Milano (mercoledì, 15 ottobre 2025) — Una tragedia che ha scosso il quartiere Gorla e tutta la città meneghina. Pamela Genini, 29 anni, modella e imprenditrice, è stata uccisa nella notte tra il 14 e il 15 ottobre nel suo appartamento, vittima di un femminicidio che ha portato all’arresto del compagno, Gianluca Soncin, 52 anni.
di Maria Chiara Bagnato
Secondo le ricostruzioni investigative, la giovane donna aveva deciso di chiudere definitivamente una relazione violenta, segnata da minacce, soprusi e aggressioni fisiche da parte dell’uomo. Soncin, già noto alle forze dell’ordine per precedenti legati a truffe e violenze, aveva anche procurato una copia delle chiavi dell’abitazione di Pamela, permettendogli di entrare senza il consenso della vittima.
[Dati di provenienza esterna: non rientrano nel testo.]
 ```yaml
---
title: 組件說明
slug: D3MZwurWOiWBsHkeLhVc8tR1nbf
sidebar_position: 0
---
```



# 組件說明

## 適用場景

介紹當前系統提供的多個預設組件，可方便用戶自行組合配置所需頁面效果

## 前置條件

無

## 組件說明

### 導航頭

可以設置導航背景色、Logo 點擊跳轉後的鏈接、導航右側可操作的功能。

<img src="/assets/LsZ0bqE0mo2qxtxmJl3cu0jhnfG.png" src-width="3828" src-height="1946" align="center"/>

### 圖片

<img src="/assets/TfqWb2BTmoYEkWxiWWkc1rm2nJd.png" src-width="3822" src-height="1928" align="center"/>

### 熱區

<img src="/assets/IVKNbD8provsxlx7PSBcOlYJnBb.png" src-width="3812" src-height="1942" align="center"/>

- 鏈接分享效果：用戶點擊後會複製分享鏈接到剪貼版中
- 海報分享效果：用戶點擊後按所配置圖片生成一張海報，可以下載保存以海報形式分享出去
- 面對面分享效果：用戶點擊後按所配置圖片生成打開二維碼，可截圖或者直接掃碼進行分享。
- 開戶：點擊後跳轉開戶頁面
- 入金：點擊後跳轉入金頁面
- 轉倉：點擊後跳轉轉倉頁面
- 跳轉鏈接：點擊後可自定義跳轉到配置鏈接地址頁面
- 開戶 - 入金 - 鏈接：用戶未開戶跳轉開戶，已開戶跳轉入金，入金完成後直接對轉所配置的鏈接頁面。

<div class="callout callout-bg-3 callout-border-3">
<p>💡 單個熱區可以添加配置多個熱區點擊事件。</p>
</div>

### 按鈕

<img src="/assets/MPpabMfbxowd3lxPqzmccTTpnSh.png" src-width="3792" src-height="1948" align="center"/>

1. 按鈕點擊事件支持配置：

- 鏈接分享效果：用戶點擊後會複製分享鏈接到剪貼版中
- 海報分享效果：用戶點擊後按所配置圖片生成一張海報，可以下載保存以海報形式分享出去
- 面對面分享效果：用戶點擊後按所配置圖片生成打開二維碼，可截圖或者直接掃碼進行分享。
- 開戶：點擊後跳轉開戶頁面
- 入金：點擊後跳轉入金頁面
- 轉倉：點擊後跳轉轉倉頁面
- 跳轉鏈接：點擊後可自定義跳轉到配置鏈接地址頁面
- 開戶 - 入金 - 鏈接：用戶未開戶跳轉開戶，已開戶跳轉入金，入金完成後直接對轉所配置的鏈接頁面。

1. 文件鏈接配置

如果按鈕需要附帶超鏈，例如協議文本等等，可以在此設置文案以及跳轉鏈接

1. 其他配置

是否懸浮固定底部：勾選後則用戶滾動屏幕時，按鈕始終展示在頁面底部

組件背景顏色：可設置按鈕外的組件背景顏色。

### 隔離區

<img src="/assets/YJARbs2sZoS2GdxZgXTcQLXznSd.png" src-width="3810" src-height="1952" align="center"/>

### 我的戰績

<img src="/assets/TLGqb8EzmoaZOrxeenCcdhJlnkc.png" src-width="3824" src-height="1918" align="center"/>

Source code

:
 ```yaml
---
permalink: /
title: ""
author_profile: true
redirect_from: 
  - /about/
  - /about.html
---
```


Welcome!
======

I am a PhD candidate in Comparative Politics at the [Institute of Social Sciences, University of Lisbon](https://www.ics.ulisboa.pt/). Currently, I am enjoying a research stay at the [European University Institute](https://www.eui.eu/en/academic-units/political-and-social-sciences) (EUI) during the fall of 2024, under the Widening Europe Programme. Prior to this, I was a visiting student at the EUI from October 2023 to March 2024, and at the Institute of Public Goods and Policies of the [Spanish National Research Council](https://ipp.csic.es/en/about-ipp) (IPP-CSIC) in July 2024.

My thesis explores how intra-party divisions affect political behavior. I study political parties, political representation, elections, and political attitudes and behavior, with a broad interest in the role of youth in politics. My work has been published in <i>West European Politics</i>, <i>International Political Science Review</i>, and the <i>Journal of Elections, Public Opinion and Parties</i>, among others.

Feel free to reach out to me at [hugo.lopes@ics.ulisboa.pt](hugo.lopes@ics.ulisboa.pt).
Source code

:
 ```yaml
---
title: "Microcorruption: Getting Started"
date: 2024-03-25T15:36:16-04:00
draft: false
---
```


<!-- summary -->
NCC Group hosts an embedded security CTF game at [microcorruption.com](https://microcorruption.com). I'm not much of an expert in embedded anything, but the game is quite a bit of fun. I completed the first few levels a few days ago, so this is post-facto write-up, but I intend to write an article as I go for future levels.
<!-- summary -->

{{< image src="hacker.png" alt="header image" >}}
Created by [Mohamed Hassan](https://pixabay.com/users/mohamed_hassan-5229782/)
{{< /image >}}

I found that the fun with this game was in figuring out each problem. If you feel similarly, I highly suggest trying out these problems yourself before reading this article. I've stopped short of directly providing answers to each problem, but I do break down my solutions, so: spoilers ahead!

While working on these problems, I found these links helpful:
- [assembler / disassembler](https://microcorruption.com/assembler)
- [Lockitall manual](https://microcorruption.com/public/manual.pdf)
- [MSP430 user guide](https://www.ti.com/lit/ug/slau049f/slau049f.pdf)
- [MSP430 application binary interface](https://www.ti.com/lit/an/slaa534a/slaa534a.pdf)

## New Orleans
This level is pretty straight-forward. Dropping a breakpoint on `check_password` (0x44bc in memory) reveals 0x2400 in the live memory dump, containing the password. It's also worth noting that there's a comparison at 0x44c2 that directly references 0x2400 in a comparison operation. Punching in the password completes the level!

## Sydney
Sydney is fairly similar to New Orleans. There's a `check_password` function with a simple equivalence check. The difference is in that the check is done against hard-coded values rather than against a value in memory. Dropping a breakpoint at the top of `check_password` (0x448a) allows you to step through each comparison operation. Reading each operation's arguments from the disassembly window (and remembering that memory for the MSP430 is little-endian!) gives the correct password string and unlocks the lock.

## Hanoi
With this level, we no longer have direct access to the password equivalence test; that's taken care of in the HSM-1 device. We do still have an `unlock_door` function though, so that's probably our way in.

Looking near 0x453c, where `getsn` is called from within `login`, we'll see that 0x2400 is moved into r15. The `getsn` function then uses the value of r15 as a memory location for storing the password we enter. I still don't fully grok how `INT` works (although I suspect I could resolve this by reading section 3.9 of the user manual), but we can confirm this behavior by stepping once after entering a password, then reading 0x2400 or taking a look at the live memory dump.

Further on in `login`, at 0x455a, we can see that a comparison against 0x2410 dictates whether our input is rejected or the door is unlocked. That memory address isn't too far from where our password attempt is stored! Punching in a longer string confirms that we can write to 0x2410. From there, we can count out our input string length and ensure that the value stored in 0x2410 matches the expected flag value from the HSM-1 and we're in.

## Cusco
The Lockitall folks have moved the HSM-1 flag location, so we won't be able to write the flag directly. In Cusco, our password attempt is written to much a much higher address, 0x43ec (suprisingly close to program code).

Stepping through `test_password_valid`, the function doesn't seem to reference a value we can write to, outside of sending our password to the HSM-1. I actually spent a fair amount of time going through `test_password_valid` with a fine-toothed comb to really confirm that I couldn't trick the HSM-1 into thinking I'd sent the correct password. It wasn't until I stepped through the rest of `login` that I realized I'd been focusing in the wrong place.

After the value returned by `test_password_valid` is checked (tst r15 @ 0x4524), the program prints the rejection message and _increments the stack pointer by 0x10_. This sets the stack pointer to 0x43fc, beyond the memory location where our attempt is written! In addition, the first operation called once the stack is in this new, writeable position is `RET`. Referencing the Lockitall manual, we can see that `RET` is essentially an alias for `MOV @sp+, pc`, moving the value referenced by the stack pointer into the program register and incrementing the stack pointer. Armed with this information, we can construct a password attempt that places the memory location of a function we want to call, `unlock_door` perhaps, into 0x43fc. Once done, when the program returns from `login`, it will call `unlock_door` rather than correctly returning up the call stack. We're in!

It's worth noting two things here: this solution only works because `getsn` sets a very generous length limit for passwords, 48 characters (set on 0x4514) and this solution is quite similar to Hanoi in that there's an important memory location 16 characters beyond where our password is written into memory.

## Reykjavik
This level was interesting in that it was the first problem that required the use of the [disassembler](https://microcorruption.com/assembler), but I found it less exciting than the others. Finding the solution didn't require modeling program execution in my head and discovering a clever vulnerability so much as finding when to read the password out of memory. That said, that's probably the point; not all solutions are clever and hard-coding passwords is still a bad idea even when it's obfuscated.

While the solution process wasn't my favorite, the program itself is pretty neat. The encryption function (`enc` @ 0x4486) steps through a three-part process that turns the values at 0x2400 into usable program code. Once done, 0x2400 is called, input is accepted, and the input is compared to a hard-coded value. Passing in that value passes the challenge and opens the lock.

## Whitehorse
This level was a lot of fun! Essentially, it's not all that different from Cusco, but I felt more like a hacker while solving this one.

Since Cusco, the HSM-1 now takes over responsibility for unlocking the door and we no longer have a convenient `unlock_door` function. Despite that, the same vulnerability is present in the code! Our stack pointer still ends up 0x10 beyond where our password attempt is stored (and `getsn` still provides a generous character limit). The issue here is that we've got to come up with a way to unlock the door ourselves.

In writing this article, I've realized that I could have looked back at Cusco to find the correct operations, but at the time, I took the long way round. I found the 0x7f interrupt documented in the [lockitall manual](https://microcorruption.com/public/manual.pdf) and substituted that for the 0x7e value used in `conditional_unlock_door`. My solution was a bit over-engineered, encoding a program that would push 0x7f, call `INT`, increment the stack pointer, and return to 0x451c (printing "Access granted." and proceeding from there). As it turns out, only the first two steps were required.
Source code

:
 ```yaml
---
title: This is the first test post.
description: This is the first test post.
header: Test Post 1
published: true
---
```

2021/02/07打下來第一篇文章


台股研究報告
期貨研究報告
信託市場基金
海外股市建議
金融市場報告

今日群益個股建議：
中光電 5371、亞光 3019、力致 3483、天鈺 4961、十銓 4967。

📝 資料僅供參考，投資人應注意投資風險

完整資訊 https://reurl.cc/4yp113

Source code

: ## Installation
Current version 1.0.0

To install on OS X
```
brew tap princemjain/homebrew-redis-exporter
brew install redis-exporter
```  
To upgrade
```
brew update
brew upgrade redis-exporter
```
La sera dell’omicidio, Pamela si trovava in telefonata con un amico, a cui aveva confidato i suoi timori e la paura per la propria incolumità. Poco dopo, il compagno ha fatto irruzione nell’appartamento, ferendo mortalmente la donna con numerose coltellate.
Gli agenti delle volanti, allertati da un messaggio di aiuto inviato dalla vittima, sono intervenuti tempestivamente. Tuttavia, nonostante il loro rapido intervento, Pamela è deceduta a causa delle ferite riportate.
Il caso ha acceso un acceso dibattito sulla violenza di genere e sulla necessità di garantire maggiori tutele alle vittime. Nel quartiere Gorla, nei giorni successivi, sono previste manifestazioni di solidarietà e iniziative contro la violenza domestica.
La procura ha aperto un fascicolo per omicidio volontario aggravato dalla premeditazione e stalking, con la pm Alessia Menegazzo che coordina le indagini. Gianluca Soncin è stato trasferito nel carcere di San Vittore, in attesa dell’interrogatorio di garanzia.